____ GIVEN DATA

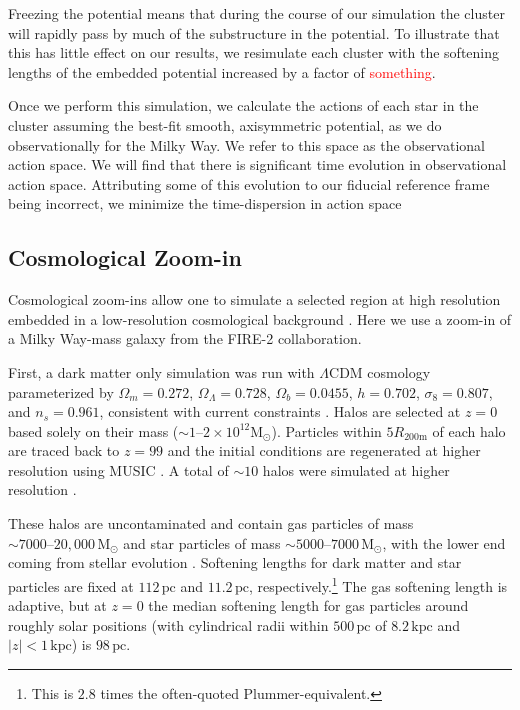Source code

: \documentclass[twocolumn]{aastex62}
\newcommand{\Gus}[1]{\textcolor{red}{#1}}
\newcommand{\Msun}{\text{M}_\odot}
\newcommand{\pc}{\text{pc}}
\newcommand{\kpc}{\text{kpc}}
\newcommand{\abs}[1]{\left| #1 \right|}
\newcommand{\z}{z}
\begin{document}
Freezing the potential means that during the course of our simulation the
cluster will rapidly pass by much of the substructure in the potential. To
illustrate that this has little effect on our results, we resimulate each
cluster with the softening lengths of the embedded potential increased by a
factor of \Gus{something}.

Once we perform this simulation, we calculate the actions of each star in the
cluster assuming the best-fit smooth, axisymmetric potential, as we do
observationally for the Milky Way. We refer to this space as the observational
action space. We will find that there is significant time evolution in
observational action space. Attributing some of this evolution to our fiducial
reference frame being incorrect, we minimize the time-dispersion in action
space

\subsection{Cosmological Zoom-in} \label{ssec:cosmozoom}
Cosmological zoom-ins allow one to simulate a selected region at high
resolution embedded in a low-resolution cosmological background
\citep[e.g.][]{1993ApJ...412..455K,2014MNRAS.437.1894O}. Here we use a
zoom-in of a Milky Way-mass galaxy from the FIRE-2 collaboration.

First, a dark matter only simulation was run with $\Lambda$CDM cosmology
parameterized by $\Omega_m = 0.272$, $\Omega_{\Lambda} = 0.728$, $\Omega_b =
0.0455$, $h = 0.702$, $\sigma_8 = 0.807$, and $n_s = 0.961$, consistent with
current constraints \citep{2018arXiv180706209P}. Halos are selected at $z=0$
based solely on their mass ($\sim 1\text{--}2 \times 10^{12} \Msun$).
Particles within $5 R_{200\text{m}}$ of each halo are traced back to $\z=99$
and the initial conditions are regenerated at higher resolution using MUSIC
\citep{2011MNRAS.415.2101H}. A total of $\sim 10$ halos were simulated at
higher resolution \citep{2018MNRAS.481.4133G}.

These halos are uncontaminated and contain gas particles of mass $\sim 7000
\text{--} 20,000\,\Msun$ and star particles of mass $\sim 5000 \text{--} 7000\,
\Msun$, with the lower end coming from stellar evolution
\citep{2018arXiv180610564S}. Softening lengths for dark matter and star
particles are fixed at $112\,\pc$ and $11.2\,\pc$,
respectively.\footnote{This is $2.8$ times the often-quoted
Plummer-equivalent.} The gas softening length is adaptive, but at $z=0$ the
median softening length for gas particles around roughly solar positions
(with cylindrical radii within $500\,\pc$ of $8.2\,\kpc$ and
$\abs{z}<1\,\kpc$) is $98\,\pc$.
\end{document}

________
____ GIVEN DATA

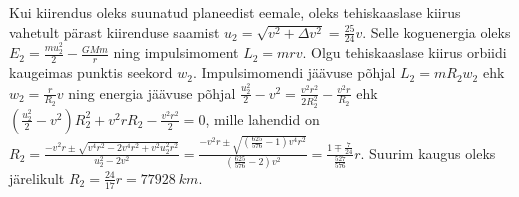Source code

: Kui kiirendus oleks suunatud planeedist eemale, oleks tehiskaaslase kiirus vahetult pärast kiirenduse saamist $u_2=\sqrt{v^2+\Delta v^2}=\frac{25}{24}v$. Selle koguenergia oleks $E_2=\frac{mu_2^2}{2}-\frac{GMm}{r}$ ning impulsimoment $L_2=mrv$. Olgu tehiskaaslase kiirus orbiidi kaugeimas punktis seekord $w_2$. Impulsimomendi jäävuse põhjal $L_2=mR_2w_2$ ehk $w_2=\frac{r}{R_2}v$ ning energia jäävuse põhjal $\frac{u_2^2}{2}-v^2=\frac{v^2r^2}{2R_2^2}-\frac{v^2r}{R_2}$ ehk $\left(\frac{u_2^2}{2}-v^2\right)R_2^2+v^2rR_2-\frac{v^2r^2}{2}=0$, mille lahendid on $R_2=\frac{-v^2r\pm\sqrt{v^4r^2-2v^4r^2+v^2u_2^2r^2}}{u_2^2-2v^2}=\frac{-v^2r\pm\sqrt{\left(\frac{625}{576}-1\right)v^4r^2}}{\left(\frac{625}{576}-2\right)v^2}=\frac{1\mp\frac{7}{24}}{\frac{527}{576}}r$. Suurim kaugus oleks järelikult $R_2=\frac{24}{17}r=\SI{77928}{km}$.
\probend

________

- **ASSIGNMENT**: Produce a word-for-word copy of everything above from the line holding "reference frame being" down to the line holding "parameterized by $\Omega_m", with both of those lines kept.

- **ANSWER SECTION**:
reference frame being incorrect, we minimize the time-dispersion in action
space

\subsection{Cosmological Zoom-in} \label{ssec:cosmozoom}
Cosmological zoom-ins allow one to simulate a selected region at high
resolution embedded in a low-resolution cosmological background
\citep[e.g.][]{1993ApJ...412..455K,2014MNRAS.437.1894O}. Here we use a
zoom-in of a Milky Way-mass galaxy from the FIRE-2 collaboration.

First, a dark matter only simulation was run with $\Lambda$CDM cosmology
parameterized by $\Omega_m = 0.272$, $\Omega_{\Lambda} = 0.728$, $\Omega_b =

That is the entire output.